6.14.2018

Lou. A reminder that we all knew how to light a long time ago. The new cameras haven't changed the need for that...


Into every photo a little light must fall. It can fall well or poorly; that's up to you.

Photography is an excuse to look at people in a way which might be uncomfortable without the construct of the camera in between.


I think we tend to make big presumptions about why photography is popular and enduring. As a culture we tend to collect objects and creating, printing and collecting images of our food, our fantastic experiences and our unique (ha!) possessions fulfills a bevy of urges constructed by our existence within a mercantile culture.
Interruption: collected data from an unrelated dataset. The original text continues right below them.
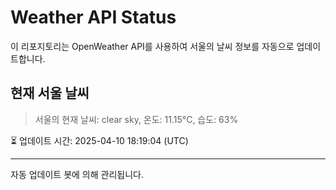 
# Weather API Status

이 리포지토리는 OpenWeather API를 사용하여 서울의 날씨 정보를 자동으로 업데이트합니다.

## 현재 서울 날씨
> 서울의 현재 날씨: clear sky, 온도: 11.15°C, 습도: 63%

⏳ 업데이트 시간: 2025-04-10 18:19:04 (UTC)

---
자동 업데이트 봇에 의해 관리됩니다.
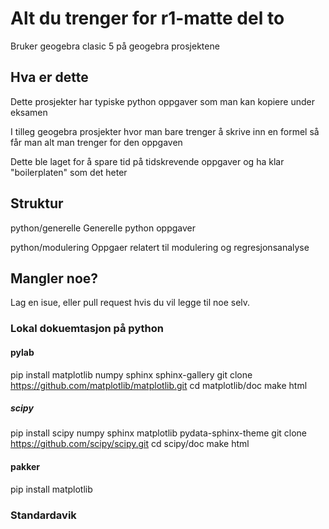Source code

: # Alt du trenger for r1-matte del to

Bruker geogebra clasic 5 på geogebra prosjektene  

## Hva er dette

Dette prosjekter har typiske python oppgaver som man kan kopiere under eksamen

I tilleg geogebra prosjekter hvor man bare trenger å skrive inn en formel så får man alt man trenger for den oppgaven

Dette ble laget for å spare tid på tidskrevende oppgaver og ha klar "boilerplaten" som det heter

## Struktur

python/generelle
Generelle python oppgaver

python/modulering
Oppgaer relatert til modulering og regresjonsanalyse

## Mangler noe?

Lag en isue, eller pull request hvis du vil legge til noe selv.


### Lokal dokuemtasjon på python

#### pylab

pip install matplotlib numpy sphinx sphinx-gallery
git clone https://github.com/matplotlib/matplotlib.git
cd matplotlib/doc
make html

##### scipy
pip install scipy numpy sphinx matplotlib pydata-sphinx-theme
git clone https://github.com/scipy/scipy.git
cd scipy/doc
make html


#### pakker
pip install matplotlib


### Standardavik

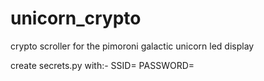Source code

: # unicorn_crypto
crypto scroller for the pimoroni galactic unicorn led display

create secrets.py with:-
SSID=
PASSWORD=

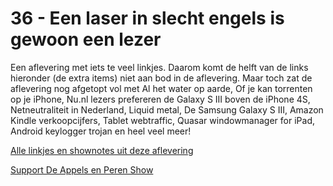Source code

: # 36 - Een laser in slecht engels is gewoon een lezer

<p>Een aflevering met iets te veel linkjes. Daarom komt de helft van de links hieronder (de extra items) niet aan bod in de aflevering. Maar toch zat de aflevering nog afgetopt vol met Al het water op aarde, Of je kan torrenten op je iPhone, Nu.nl lezers prefereren de Galaxy S III boven de iPhone 4S, Netneutraliteit in Nederland, Liquid metal, De Samsung Galaxy S III, Amazon Kindle verkoopcijfers, Tablet webtraffic, Quasar windowmanager for iPad, Android keylogger trojan en heel veel meer!</p>

<p><a href="http://www.appelsenperenshow.nl/aflevering/2012/5/9/36-een-laser-in-slecht-engels-is-gewoon-een-lezer.html">Alle linkjes en shownotes uit deze aflevering</a></p><p><a href="https://www.patreon.com/appelsenperenshow" rel="payment">Support De Appels en Peren Show</a></p>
We are also fond of using photographs as symbols of our relative wealth and overall social status. The image of a cruise ship is not about showing your friends or relatives the design and displacement of an ocean going craft it is about a photo becoming a souvenir which, when shared, says, "I had enough money to do this. My social status allowed me this freedom." The same could be said for our images of landscapes taken while on vacation or as the focus of our vacations. I believe that legions of older men feel the need to take their fine cameras somewhere remote from their daily lives in order to give weight and provenance to their artwork by embuing it with a cost of time and travel that is extraneous to the merit of the art itself. 

Our prodigious outpouring of images, spewed across the web, are really two dimensional advertisements for our achievements. We collectively create the understanding that, in order to create a landscape or urbanscape that is of a certain quality, we are  required to travel away from our daily lives in order to see nature/life/monuments in a new and fresh way. 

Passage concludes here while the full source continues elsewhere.